(Dataset entries)
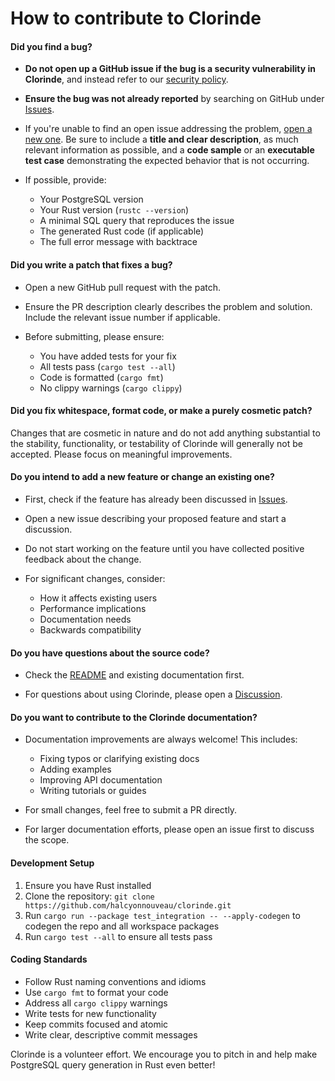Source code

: # How to contribute to Clorinde

#### **Did you find a bug?**

* **Do not open up a GitHub issue if the bug is a security vulnerability in Clorinde**, and instead refer to our [security policy](https://github.com/halcyonnouveau/clorinde/security/policy).

* **Ensure the bug was not already reported** by searching on GitHub under [Issues](https://github.com/halcyonnouveau/clorinde/issues).

* If you're unable to find an open issue addressing the problem, [open a new one](https://github.com/halcyonnouveau/clorinde/issues/new). Be sure to include a **title and clear description**, as much relevant information as possible, and a **code sample** or an **executable test case** demonstrating the expected behavior that is not occurring.

* If possible, provide:
  * Your PostgreSQL version
  * Your Rust version (`rustc --version`)
  * A minimal SQL query that reproduces the issue
  * The generated Rust code (if applicable)
  * The full error message with backtrace

#### **Did you write a patch that fixes a bug?**

* Open a new GitHub pull request with the patch.

* Ensure the PR description clearly describes the problem and solution. Include the relevant issue number if applicable.

* Before submitting, please ensure:
  * You have added tests for your fix
  * All tests pass (`cargo test --all`)
  * Code is formatted (`cargo fmt`)
  * No clippy warnings (`cargo clippy`)

#### **Did you fix whitespace, format code, or make a purely cosmetic patch?**

Changes that are cosmetic in nature and do not add anything substantial to the stability, functionality, or testability of Clorinde will generally not be accepted. Please focus on meaningful improvements.

#### **Do you intend to add a new feature or change an existing one?**

* First, check if the feature has already been discussed in [Issues](https://github.com/halcyonnouveau/clorinde/issues).

* Open a new issue describing your proposed feature and start a discussion.

* Do not start working on the feature until you have collected positive feedback about the change.

* For significant changes, consider:
  * How it affects existing users
  * Performance implications
  * Documentation needs
  * Backwards compatibility

#### **Do you have questions about the source code?**

* Check the [README](README.md) and existing documentation first.

* For questions about using Clorinde, please open a [Discussion](https://github.com/halcyonnouveau/clorinde/discussions).

#### **Do you want to contribute to the Clorinde documentation?**

* Documentation improvements are always welcome! This includes:
  * Fixing typos or clarifying existing docs
  * Adding examples
  * Improving API documentation
  * Writing tutorials or guides

* For small changes, feel free to submit a PR directly.

* For larger documentation efforts, please open an issue first to discuss the scope.

#### **Development Setup**

1. Ensure you have Rust installed
2. Clone the repository: `git clone https://github.com/halcyonnouveau/clorinde.git`
3. Run `cargo run --package test_integration -- --apply-codegen` to codegen the repo and all workspace packages
4. Run `cargo test --all` to ensure all tests pass

#### **Coding Standards**

* Follow Rust naming conventions and idioms
* Use `cargo fmt` to format your code
* Address all `cargo clippy` warnings
* Write tests for new functionality
* Keep commits focused and atomic
* Write clear, descriptive commit messages

Clorinde is a volunteer effort. We encourage you to pitch in and help make PostgreSQL query generation in Rust even better!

| TASK DIRECTIONS |
Search the entries for the string "existing" and copy each line where it occurs.

| TASK RESPONSE |
#### **Do you intend to add a new feature or change an existing one?**
  * How it affects existing users
* Check the [README](README.md) and existing documentation first.
  * Fixing typos or clarifying existing docs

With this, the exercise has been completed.